By the same token, it is not uncommon, and very often more than reasonable, for the bank to ask for additional information to properly and fairly assess a loan application. And sometimes it takes small business owners considerable time to furnish additional information.
Advise why a loan was declined
The review recommends that banks tell small business owners the reason, if appropriate, as to why a loan was declined, along with what would be needed for the application to be reconsidered.
The review noted the difficulty in introducing this commitment, as it may clash with the tipping-off provisions under the Anti-Money Laundering and Counter Terrorism Financing Act. There may well be cases where this applies but they would be a very tiny minority.
It is important for both the small business owner and the bank that accurate and useful feedback is provided when a loan application has been declined.
Broadening the scope
The review also recommends the reference in the Banking Code to banks providing “lending to small business” be amended to “banking services to small businesses”.
This recognises that small business owners no longer see their bank simply in terms of providing debt or even transactional banking, and that small business owners are finding that it is possible, even beneficial, to have relationships with multiple financial services providers.
It is interesting to observe that Judo Bank, which prides itself on bringing back traditional relationship banking to SMEs, is growing rapidly without having to offer transactional banking services.
What else could the review have recommended?
Anna Bligh, the CEO of the ABA, has welcomed the release of the review and noted its recommendations will be reviewed before the association responds by March 2022.
However, several other suggestions made by the Australian Small Business and Family Enterprise Ombudsman in its submission to the review weren’t included. One that particularly resonates is a suggestion for banks to commit to discharging registrations on the Personal Property Securities Register after the repayment of a loan.
Knowingly or otherwise, the failure by banks to remove their registrations creates problems for small business owners when accessing new finance. By the time the next code review comes around in three years, more small business owners will unfortunately have been adversely affected.
Similar to this, small business owners are often frustrated with the hoops they have to go through to obtain (and release) bank guarantees. A recent government survey revealed 43% of small business owners suffered because the bank guarantee process took too long.
The review’s recommendations are steps in the right direction, but it must be said that these, as well as existing code clauses, provide banks with ample ‘wriggle room’. This is not unexpected in industry initiated codes of conduct.

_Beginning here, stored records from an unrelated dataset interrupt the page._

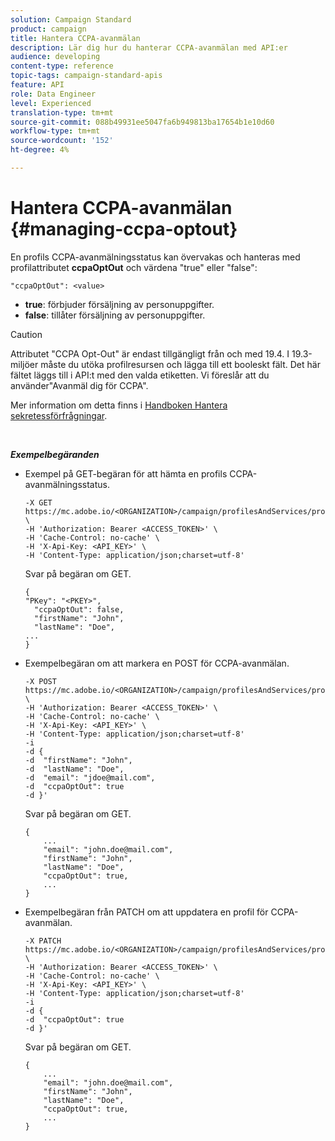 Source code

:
 ```yaml
---
solution: Campaign Standard
product: campaign
title: Hantera CCPA-avanmälan
description: Lär dig hur du hanterar CCPA-avanmälan med API:er
audience: developing
content-type: reference
topic-tags: campaign-standard-apis
feature: API
role: Data Engineer
level: Experienced
translation-type: tm+mt
source-git-commit: 088b49931ee5047fa6b949813ba17654b1e10d60
workflow-type: tm+mt
source-wordcount: '152'
ht-degree: 4%

---
```



# Hantera CCPA-avanmälan {#managing-ccpa-optout}

En profils CCPA-avanmälningsstatus kan övervakas och hanteras med profilattributet **ccpaOptOut** och värdena &quot;true&quot; eller &quot;false&quot;:

`"ccpaOptOut": <value>`

* **true**: förbjuder försäljning av personuppgifter.
* **false**: tillåter försäljning av personuppgifter.

>[!CAUTION]
>
>Attributet &quot;CCPA Opt-Out&quot; är endast tillgängligt från och med 19.4. I 19.3-miljöer måste du utöka profilresursen och lägga till ett booleskt fält. Det här fältet läggs till i API:t med den valda etiketten. Vi föreslår att du använder&quot;Avanmäl dig för CCPA&quot;.
>
>Mer information om detta finns i [Handboken Hantera sekretessförfrågningar](../../start/using/privacy-requests.md#sale-of-personal-information-ccpa).

<br/>

***Exempelbegäranden***

* Exempel på GET-begäran för att hämta en profils CCPA-avanmälningsstatus.

   ```
   -X GET https://mc.adobe.io/<ORGANIZATION>/campaign/profilesAndServices/profile/<PKEY> \
   -H 'Authorization: Bearer <ACCESS_TOKEN>' \
   -H 'Cache-Control: no-cache' \
   -H 'X-Api-Key: <API_KEY>' \
   -H 'Content-Type: application/json;charset=utf-8'
   ```

   Svar på begäran om GET.

   ```
   {
   "PKey": "<PKEY>",
     "ccpaOptOut": false,
     "firstName": "John",
     "lastName": "Doe",
   ...
   }
   ```

* Exempelbegäran om att markera en POST för CCPA-avanmälan.

   ```
   -X POST https://mc.adobe.io/<ORGANIZATION>/campaign/profilesAndServices/profile/ \
   -H 'Authorization: Bearer <ACCESS_TOKEN>' \
   -H 'Cache-Control: no-cache' \
   -H 'X-Api-Key: <API_KEY>' \
   -H 'Content-Type: application/json;charset=utf-8'
   -i
   -d {
   -d  "firstName": "John",
   -d  "lastName": "Doe",
   -d  "email": "jdoe@mail.com",
   -d  "ccpaOptOut": true
   -d }'
   ```

   Svar på begäran om GET.

   ```
   {
       ...
       "email": "john.doe@mail.com",
       "firstName": "John",
       "lastName": "Doe",
       "ccpaOptOut": true,
       ...
   }
   ```

* Exempelbegäran från PATCH om att uppdatera en profil för CCPA-avanmälan.

   ```
   -X PATCH https://mc.adobe.io/<ORGANIZATION>/campaign/profilesAndServices/profile/<PKEY> \
   -H 'Authorization: Bearer <ACCESS_TOKEN>' \
   -H 'Cache-Control: no-cache' \
   -H 'X-Api-Key: <API_KEY>' \
   -H 'Content-Type: application/json;charset=utf-8'
   -i
   -d {
   -d  "ccpaOptOut": true
   -d }'
   ```

   Svar på begäran om GET.

   ```
   {
       ...
       "email": "john.doe@mail.com",
       "firstName": "John",
       "lastName": "Doe",
       "ccpaOptOut": true,
       ...
   }
   ```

The Banking Code does have an independent Banking Code Compliance Committee (BCCC), which is also appointed by the ABA, but the BCCC has little in the way of punitive powers. The review stopped short of recommending the BCCC be given the power to issue fines to its members for non-compliance, noting the potential for this to go beyond its self-regulating design.
Interestingly, at the same time as the Callaghan review was being conducted, the BCCC initiated its own review, which was conducted by Phil Khoury of Cameron Ralph Khoury. This review made 19 recommendations to improve the performance of the BCCC, one of which is that the BCCC be given the power to ‘name and shame’ banks that breach the code.
The BCCC has said that it welcomes the report and is carefully considering its recommendations.
Neil Slonim is the founder of theBankDoctor.org a not-for-profit small business commentator and advocate. He is also a member of the BCCC’s Small Business & Agribusiness Advisory Panel.